Mr. Croker, I am sure you would like to say a word.

Mr. Croker

The only thing I think we could add, Prime Minister, is how much we appreciate the reaction of the general public. I believe that if there has been a vast improvement last year, and I do not think anyone would doubt that, it has been this enormous reaction from the general public against hooliganism. There are so many people who are dedicated to football, who realise that this traditional game of ours is not just our national game, but the world's national game and that it does mean a great deal to this country; it means a great deal to the young people who play it—the millions of young people who play it—and there is this enormous public reaction and it is an extension of that public reaction that we hope will ostracise these few individuals who would try and kill or damage this wonderful game of ours.

Prime Minister

In other words, determination to beat the hooligans who would otherwise ruin the game.

Would anyone else like to say anything? [end p5]

Dick Tracey will continue, of course, to be very vigilant in this field and to work with all of the football authorities, so it really is a success story of cooperation.

Thank you very much.

Question (BBC Television News)

Prime Minister, could we just ask you for your reaction to the news that another team has pulled out of the Commonwealth Games?

Prime Minister

No, you may not.
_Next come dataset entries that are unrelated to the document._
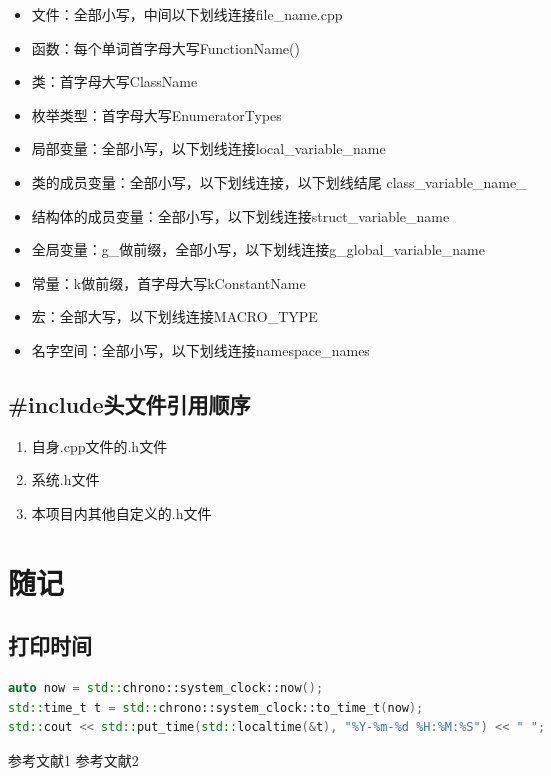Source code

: \documentclass[11pt,a4paper]{article}
\begin{document}
\begin{itemize}
    \item 文件：全部小写，中间以下划线连接file\_name.cpp
    \item 函数：每个单词首字母大写FunctionName()
    \item 类：首字母大写ClassName
    \item 枚举类型：首字母大写EnumeratorTypes
    \item 局部变量：全部小写，以下划线连接local\_variable\_name
    \item 类的成员变量：全部小写，以下划线连接，以下划线结尾 class\_variable\_name\_
    \item 结构体的成员变量：全部小写，以下划线连接struct\_variable\_name
    \item 全局变量：g\_做前缀，全部小写，以下划线连接g\_global\_variable\_name
    \item 常量：k做前缀，首字母大写kConstantName
    \item 宏：全部大写，以下划线连接MACRO\_TYPE
    \item 名字空间：全部小写，以下划线连接namespace\_names
\end{itemize}

\subsection{\#include头文件引用顺序}

\begin{enumerate}
    \item 自身.cpp文件的.h文件
    \item 系统.h文件
    \item 本项目内其他自定义的.h文件
\end{enumerate}

\section{随记}

\subsection{打印时间}

\begin{lstlisting}[language={C++}]
auto now = std::chrono::system_clock::now();
std::time_t t = std::chrono::system_clock::to_time_t(now);
std::cout << std::put_time(std::localtime(&t), "%Y-%m-%d %H:%M:%S") << " ";
\end{lstlisting}

\begin{thebibliography}{99}
 参考文献1
 参考文献2
\end{thebibliography}
\end{document}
We are talking about football and our success here this morning and our success not only here this morning, but our success through the season, and I hope you will report the very good news for Britain; that we are beating hooliganism in football and we are determined to go on.

Question

At the week-end, there was an unfortunate incident in Bradford, where three sectors of hooligans, loosely associated with football clubs—not necessarily football supporters—were involved in street violence in Bradford, which resulted in the death of one youth. [end p6]

Obviously, it was not related to a football match, but it was a hooligan element.

Prime Minister

I think that must be a matter for the police and, as you know, once it is a matter for the police, we cannot comment.

We would like to say how much we admire the work that the police do.